Budget deficit and proportionally high debt sees ACT’s credit rating downgraded to AA


The ACT’s credit rating has been downgraded from AA+ to AA by international ratings agency S&P Global Ratings.

The group cited the territory’s proportionally high debt relative to other Australian jurisdictions, and the likelihood the budget will remain in deficit until 2027.

S&P singled out the ACT’s rising health costs and major infrastructure projects as factors contributing to its financial position.

The agency said it expected the territory’s budget to return to a “slim operating surplus” in 2027, which would mark five operating deficits since 2022.

“An increase in capital spending, including for new projects added to the pipeline in the latest budget, is likely to push ACT’s deficits after capital accounts above 10 per cent of total revenue over the next two years,” S&P said.

“These weaker outcomes will also drive ACT’s total tax-supported debt toward 200 per cent of operating revenue, well above our prior expectations.”

According to the ratings agency, that higher capital spending will weigh on overall deficits, driving the territory’s debt above that of all rated Australian states except Victoria.

Economist Saul Eslake says while in theory the ACT would be paying higher interest rates on debt, in reality the markets will have already figured that out. (ABC News: Daniel Irvine)

Independent economist Saul Eslake said the move wasn’t entirely surprising given S&P had foreshadowed a possible downgrade.

“It’s sort of like coming home from school with your report saying you have got a B minus,” Mr Eslake said.

“Maybe your parents had guessed that you weren’t going to be an A student this year, and that’s confirmed what you had already suspected.”
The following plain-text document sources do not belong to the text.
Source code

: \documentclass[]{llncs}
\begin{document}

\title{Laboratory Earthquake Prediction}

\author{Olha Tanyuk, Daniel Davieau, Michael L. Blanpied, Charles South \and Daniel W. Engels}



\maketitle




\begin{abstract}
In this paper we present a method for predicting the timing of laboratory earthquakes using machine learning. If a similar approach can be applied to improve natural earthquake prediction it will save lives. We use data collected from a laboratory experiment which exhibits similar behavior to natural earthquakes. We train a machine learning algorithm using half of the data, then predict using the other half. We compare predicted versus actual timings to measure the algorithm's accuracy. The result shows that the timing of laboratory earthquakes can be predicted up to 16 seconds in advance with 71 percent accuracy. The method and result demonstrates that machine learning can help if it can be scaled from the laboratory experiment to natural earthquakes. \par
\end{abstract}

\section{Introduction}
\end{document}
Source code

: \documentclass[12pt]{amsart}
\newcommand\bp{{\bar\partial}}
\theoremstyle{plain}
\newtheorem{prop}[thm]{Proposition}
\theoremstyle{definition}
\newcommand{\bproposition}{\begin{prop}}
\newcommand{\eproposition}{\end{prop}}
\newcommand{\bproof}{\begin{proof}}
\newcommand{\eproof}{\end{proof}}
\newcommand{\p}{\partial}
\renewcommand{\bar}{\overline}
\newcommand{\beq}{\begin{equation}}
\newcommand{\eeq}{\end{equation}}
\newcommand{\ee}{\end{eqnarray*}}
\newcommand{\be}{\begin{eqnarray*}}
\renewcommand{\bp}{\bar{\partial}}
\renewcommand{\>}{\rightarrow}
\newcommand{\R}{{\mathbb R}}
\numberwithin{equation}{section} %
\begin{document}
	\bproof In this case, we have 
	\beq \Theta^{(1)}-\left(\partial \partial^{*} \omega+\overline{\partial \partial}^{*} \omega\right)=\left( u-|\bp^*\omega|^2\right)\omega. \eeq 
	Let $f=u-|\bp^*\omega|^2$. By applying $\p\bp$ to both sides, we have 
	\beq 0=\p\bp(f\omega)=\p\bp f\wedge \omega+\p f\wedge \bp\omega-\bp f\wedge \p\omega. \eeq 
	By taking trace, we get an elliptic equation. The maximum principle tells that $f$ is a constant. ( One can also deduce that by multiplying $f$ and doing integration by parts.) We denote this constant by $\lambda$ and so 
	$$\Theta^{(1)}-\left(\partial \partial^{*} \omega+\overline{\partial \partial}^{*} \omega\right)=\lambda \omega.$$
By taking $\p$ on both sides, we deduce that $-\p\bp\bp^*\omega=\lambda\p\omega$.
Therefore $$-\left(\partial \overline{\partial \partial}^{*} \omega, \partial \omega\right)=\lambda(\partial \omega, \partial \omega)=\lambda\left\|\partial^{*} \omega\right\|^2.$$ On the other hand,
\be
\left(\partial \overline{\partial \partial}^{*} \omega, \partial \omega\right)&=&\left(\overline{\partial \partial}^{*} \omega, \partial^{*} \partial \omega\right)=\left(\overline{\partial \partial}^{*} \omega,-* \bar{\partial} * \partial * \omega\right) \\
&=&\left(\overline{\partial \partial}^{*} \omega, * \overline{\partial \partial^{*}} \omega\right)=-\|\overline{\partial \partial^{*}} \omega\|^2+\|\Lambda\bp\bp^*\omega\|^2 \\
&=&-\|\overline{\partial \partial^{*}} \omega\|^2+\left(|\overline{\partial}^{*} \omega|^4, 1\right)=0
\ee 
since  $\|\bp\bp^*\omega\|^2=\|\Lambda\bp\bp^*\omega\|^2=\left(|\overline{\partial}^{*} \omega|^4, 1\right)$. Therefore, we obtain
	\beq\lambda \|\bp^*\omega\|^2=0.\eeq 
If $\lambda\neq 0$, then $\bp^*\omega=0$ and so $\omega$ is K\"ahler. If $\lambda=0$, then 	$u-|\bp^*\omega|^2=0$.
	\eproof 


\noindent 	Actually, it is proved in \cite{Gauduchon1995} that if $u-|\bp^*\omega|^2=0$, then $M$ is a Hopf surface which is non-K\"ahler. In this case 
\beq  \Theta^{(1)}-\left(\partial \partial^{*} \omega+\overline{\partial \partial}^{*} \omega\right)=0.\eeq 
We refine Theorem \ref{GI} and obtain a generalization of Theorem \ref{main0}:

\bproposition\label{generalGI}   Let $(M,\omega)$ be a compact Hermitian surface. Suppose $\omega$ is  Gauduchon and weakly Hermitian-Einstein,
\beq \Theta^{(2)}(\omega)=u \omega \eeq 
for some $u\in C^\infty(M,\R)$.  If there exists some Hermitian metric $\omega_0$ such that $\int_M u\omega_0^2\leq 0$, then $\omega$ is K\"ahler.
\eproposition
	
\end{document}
He said the rating change would, in theory, mean the ACT would be paying higher interest rates on debt — but he said in reality, the markets would have already figured that out.

“In all likelihood, they have probably been paying a little bit more in recent months than they would have been a year or so ago,” Mr Eslake said.

“It sounds as though the treasurer is prepared to wear having to pay slightly higher interest rates on the territory’s debt in order to be able to press on with the infrastructure spending which his government has decided is more important.”

Economist Saul Eslake says ACT Labor chose the embarrassment of a downgraded rating over the embarrassment of cancelling or delaying promised projects. (ABC News: Jade Toomey)

Mr Eslake said the government had chosen the “embarrassment” associated with the credit rating downgrade, compared to the “political embarrassment” if they had to cancel or delay projects that had been promised to voters.

“There are no easy options here, and the government has chosen one rather than the other,” he said.

While the ACT is now equal worst with Victoria on the national credit ladder, Mr Eslake said he wouldn’t be surprised if Victoria’s credit rating was further downgraded.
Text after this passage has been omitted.